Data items
__________________________________________________
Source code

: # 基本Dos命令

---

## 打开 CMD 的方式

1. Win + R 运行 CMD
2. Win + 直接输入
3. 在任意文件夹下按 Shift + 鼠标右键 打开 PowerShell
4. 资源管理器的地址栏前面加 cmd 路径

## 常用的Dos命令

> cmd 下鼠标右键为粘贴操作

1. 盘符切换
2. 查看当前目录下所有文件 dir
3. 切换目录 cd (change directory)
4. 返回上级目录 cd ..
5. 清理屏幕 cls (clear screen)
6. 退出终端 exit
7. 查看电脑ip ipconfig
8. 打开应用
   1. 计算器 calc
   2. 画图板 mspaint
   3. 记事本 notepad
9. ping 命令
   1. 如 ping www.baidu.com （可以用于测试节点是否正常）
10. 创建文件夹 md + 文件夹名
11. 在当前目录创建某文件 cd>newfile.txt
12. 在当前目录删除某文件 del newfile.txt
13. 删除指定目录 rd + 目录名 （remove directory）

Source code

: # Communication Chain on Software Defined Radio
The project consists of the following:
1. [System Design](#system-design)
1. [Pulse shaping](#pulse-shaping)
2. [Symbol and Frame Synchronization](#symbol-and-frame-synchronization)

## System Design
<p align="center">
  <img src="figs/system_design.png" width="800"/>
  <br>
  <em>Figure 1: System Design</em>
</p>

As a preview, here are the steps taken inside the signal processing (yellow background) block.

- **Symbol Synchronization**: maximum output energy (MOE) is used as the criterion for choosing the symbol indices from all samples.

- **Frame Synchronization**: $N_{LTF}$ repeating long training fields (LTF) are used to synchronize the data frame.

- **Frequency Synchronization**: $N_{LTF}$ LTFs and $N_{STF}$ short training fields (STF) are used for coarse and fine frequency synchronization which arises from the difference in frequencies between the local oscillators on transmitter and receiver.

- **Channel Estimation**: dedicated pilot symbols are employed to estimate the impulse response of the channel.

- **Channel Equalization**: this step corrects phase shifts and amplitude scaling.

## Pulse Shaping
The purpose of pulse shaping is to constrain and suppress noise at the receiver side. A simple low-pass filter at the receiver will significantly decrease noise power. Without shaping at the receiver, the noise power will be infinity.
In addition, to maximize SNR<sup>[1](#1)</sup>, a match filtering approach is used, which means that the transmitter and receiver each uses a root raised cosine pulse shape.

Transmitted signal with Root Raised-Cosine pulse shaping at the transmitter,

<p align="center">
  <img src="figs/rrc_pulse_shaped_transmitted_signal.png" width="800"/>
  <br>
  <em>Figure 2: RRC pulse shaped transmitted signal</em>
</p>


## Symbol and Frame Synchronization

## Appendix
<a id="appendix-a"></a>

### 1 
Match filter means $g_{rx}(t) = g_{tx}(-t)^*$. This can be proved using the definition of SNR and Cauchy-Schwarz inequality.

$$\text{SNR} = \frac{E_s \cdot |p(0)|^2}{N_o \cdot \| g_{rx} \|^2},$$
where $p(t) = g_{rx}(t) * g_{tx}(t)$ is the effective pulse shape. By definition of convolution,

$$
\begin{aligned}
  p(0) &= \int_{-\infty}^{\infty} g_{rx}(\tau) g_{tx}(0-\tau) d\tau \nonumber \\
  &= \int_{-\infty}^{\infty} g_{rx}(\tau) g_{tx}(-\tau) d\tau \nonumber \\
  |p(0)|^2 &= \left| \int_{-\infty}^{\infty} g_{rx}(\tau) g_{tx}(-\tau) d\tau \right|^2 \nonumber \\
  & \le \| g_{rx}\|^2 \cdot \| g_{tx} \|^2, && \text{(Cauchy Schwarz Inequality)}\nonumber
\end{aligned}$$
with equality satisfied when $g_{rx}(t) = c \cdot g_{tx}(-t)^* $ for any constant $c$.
__________________________________________________
Would you please copy every line in the data that contains the word "newfile"?

11. 在当前目录创建某文件 cd>newfile.txt
12. 在当前目录删除某文件 del newfile.txt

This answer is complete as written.